Bob stood up slowly, and stood with hands behind, looking down at the fire.
“Jim,” he said, in his sadly quiet way, “that man and me was in gaol together.”
It brought Jim to his feet in an instant.
“Bob,” he said, holding out his hand, “I’m sorry. I didn’t know what I was drivin’ at.”
“It’s all right, Jim,” said Bob, with a quiet smile; “don’t say no more about it.”
But Jim had driven to gold.
A friend or a chum might have shunned Bob after that; a partner might have at least asked what he had been in trouble for; “a pal” would certainly have done so out of curiosity, and probably with rising admiration.

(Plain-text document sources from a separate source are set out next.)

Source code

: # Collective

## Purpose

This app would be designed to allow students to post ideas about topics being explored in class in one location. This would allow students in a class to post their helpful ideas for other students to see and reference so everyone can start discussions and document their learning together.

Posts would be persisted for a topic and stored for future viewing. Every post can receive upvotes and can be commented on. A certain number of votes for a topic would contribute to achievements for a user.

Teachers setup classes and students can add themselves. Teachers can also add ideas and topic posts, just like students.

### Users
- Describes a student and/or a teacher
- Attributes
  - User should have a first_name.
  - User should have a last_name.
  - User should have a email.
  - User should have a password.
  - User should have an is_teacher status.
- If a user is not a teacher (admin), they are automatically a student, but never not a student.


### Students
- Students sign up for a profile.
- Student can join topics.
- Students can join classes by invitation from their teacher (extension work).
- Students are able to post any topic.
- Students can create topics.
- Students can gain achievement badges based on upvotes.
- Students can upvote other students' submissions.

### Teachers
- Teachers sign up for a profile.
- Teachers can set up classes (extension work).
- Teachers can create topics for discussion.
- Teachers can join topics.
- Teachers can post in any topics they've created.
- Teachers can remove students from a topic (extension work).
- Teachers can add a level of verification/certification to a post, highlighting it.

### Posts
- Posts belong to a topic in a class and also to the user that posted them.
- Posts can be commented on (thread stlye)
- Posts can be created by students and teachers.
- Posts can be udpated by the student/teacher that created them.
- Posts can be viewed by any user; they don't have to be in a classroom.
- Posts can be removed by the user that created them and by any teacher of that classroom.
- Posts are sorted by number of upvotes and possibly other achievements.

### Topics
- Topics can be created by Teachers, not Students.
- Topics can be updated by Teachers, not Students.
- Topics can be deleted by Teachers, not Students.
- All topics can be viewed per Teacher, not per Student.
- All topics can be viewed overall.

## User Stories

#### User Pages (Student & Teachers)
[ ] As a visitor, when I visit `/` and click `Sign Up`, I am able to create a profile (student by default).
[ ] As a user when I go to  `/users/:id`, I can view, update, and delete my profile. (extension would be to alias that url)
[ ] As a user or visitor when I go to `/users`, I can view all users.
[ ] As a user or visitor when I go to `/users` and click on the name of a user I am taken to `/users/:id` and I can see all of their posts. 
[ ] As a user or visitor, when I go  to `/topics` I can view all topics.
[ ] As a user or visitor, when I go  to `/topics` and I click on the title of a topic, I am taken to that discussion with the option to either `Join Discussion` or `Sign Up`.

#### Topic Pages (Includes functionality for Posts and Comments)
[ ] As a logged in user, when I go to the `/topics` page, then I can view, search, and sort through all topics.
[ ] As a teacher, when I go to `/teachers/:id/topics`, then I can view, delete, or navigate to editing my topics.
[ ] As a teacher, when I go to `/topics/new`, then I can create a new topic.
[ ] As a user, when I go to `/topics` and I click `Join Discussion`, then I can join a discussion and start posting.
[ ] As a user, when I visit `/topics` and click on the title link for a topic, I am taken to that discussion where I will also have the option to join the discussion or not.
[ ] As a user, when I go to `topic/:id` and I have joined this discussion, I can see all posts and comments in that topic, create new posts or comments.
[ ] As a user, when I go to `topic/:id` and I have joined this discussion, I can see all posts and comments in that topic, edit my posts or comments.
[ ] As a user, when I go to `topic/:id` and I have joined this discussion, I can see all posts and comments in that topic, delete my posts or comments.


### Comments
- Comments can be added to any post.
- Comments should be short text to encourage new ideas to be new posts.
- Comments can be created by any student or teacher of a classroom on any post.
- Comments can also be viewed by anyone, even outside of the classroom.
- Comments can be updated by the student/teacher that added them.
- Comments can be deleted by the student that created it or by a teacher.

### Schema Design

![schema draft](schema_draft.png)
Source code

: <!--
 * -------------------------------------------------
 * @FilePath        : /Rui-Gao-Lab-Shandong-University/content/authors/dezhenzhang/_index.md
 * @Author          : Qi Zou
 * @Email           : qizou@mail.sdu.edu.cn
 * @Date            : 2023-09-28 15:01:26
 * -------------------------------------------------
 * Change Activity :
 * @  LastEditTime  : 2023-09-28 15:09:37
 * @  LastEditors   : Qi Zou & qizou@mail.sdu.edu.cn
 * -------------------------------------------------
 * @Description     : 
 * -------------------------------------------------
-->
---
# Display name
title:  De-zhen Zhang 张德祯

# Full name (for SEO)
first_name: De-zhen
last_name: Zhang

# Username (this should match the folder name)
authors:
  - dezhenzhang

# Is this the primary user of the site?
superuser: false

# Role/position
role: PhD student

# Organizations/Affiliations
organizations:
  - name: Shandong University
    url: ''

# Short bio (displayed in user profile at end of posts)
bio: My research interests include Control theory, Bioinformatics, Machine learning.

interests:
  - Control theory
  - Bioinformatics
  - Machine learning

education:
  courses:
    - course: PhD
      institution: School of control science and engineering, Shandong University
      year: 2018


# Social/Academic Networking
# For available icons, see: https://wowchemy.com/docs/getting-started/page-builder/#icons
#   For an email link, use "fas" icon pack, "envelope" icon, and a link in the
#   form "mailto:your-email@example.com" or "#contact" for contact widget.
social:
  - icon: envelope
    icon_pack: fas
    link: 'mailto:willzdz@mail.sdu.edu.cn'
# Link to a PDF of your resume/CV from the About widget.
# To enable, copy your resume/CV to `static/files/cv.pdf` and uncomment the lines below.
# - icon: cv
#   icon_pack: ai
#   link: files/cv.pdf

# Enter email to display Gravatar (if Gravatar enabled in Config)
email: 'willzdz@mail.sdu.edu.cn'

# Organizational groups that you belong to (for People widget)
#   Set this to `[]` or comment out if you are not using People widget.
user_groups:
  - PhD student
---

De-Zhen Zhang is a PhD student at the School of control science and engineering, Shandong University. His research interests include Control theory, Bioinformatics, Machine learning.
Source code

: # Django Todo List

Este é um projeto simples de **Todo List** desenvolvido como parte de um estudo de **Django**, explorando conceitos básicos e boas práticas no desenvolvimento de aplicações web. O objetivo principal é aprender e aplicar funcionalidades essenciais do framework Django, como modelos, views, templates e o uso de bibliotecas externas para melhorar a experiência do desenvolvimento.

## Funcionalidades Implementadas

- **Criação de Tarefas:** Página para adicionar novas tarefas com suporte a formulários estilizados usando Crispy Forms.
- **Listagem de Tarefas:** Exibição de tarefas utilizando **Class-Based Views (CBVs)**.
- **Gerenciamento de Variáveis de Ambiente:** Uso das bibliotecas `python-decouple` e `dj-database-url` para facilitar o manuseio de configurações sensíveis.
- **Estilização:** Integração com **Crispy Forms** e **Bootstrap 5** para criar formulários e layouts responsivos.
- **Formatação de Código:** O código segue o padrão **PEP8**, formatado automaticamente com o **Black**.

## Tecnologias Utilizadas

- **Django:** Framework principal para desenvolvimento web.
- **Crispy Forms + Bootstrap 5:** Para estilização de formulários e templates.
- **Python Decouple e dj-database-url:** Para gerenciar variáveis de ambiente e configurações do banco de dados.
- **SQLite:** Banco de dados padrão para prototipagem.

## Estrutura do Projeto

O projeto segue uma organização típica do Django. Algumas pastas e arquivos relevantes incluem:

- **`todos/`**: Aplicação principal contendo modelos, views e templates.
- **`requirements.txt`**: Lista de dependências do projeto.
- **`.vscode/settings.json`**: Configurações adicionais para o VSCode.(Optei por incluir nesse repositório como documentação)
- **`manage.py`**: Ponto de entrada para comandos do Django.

But mateship didn’t.
The faith of men is as strong as the sympathy between them, and perhaps the hardest thing on earth for a woman to kill.
Jim only glanced a little regretfully after the lonely little blur in the west, and said—
“I’m sorry I didn’t shake hands with the poor little ——. But it can’t be helped now.”
“Never mind,” said Bob. “You might drop across him some day.”